◆ **Task brief**: Copy the records below exactly, leaving out every picture.

◆ **Input records**:
== Segment start ==

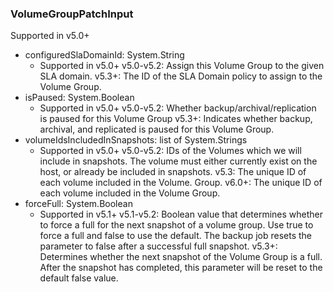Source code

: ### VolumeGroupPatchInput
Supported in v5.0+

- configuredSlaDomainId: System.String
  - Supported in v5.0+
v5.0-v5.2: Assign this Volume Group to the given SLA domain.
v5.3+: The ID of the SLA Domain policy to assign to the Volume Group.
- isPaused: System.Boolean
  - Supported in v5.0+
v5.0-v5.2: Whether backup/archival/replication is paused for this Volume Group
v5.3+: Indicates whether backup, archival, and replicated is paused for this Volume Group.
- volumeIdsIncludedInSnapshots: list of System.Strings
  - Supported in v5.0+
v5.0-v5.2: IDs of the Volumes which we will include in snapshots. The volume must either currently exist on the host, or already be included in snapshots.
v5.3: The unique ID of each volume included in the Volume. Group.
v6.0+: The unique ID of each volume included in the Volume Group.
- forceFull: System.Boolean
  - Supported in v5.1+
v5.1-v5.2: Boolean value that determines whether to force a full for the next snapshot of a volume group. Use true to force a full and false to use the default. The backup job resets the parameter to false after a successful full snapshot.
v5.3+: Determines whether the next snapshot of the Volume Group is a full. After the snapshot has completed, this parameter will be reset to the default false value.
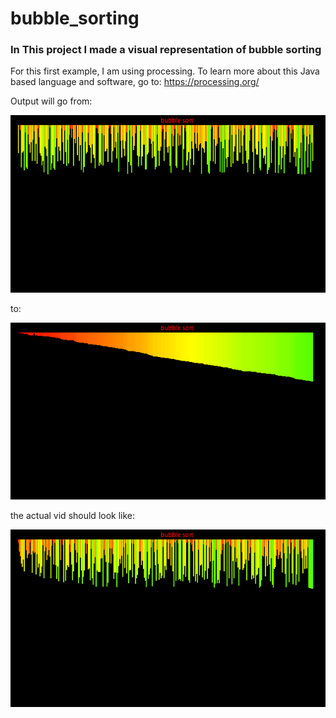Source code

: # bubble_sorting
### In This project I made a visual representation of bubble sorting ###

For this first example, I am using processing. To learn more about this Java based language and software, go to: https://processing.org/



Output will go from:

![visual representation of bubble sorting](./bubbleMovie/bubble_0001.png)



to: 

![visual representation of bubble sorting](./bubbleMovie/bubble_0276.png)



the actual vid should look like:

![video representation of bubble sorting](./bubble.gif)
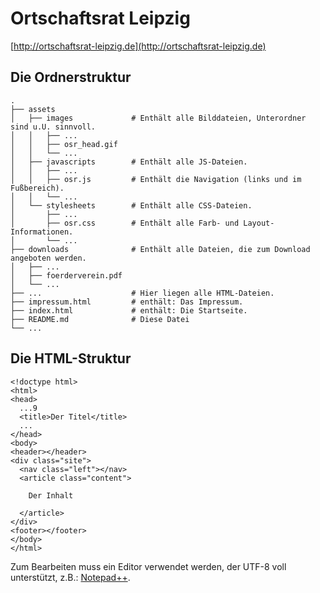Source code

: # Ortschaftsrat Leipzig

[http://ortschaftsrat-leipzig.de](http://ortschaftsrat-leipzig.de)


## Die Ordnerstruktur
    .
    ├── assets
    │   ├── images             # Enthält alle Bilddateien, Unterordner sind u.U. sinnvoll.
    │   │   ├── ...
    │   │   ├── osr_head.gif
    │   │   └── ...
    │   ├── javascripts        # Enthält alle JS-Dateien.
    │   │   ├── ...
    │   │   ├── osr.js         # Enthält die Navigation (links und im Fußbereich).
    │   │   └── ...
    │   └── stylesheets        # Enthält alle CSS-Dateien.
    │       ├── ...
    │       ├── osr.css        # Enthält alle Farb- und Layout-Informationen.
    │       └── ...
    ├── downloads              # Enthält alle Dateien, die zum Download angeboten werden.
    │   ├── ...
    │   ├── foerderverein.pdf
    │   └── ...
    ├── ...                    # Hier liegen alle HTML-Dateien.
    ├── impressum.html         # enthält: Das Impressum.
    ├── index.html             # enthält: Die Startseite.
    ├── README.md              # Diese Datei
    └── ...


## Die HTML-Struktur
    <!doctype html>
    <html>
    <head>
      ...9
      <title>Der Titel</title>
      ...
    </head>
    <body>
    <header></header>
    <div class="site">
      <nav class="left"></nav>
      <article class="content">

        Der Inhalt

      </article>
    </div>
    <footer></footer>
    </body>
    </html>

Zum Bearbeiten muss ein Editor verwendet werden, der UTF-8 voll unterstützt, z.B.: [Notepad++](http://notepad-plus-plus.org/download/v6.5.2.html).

== Segment end ==

◆ **Exercise result**:
Source code

: ### VolumeGroupPatchInput
Supported in v5.0+

- configuredSlaDomainId: System.String
  - Supported in v5.0+
v5.0-v5.2: Assign this Volume Group to the given SLA domain.
v5.3+: The ID of the SLA Domain policy to assign to the Volume Group.
- isPaused: System.Boolean
  - Supported in v5.0+
v5.0-v5.2: Whether backup/archival/replication is paused for this Volume Group
v5.3+: Indicates whether backup, archival, and replicated is paused for this Volume Group.
- volumeIdsIncludedInSnapshots: list of System.Strings
  - Supported in v5.0+
v5.0-v5.2: IDs of the Volumes which we will include in snapshots. The volume must either currently exist on the host, or already be included in snapshots.
v5.3: The unique ID of each volume included in the Volume. Group.
v6.0+: The unique ID of each volume included in the Volume Group.
- forceFull: System.Boolean
  - Supported in v5.1+
v5.1-v5.2: Boolean value that determines whether to force a full for the next snapshot of a volume group. Use true to force a full and false to use the default. The backup job resets the parameter to false after a successful full snapshot.
v5.3+: Determines whether the next snapshot of the Volume Group is a full. After the snapshot has completed, this parameter will be reset to the default false value.
Source code

: # bubble_sorting
### In This project I made a visual representation of bubble sorting ###

For this first example, I am using processing. To learn more about this Java based language and software, go to: https://processing.org/



Output will go from:

![visual representation of bubble sorting](./bubbleMovie/bubble_0001.png)



to: 

![visual representation of bubble sorting](./bubbleMovie/bubble_0276.png)



the actual vid should look like:

![video representation of bubble sorting](./bubble.gif)
Source code

: # Ortschaftsrat Leipzig

[http://ortschaftsrat-leipzig.de](http://ortschaftsrat-leipzig.de)


## Die Ordnerstruktur
    .
    ├── assets
    │   ├── images             # Enthält alle Bilddateien, Unterordner sind u.U. sinnvoll.
    │   │   ├── ...
    │   │   ├── osr_head.gif
    │   │   └── ...
    │   ├── javascripts        # Enthält alle JS-Dateien.
    │   │   ├── ...
    │   │   ├── osr.js         # Enthält die Navigation (links und im Fußbereich).
    │   │   └── ...
    │   └── stylesheets        # Enthält alle CSS-Dateien.
    │       ├── ...
    │       ├── osr.css        # Enthält alle Farb- und Layout-Informationen.
    │       └── ...
    ├── downloads              # Enthält alle Dateien, die zum Download angeboten werden.
    │   ├── ...
    │   ├── foerderverein.pdf
    │   └── ...
    ├── ...                    # Hier liegen alle HTML-Dateien.
    ├── impressum.html         # enthält: Das Impressum.
    ├── index.html             # enthält: Die Startseite.
    ├── README.md              # Diese Datei
    └── ...


## Die HTML-Struktur
    <!doctype html>
    <html>
    <head>
      ...9
      <title>Der Titel</title>
      ...
    </head>
    <body>
    <header></header>
    <div class="site">
      <nav class="left"></nav>
      <article class="content">

        Der Inhalt

      </article>
    </div>
    <footer></footer>
    </body>
    </html>

Zum Bearbeiten muss ein Editor verwendet werden, der UTF-8 voll unterstützt, z.B.: [Notepad++](http://notepad-plus-plus.org/download/v6.5.2.html).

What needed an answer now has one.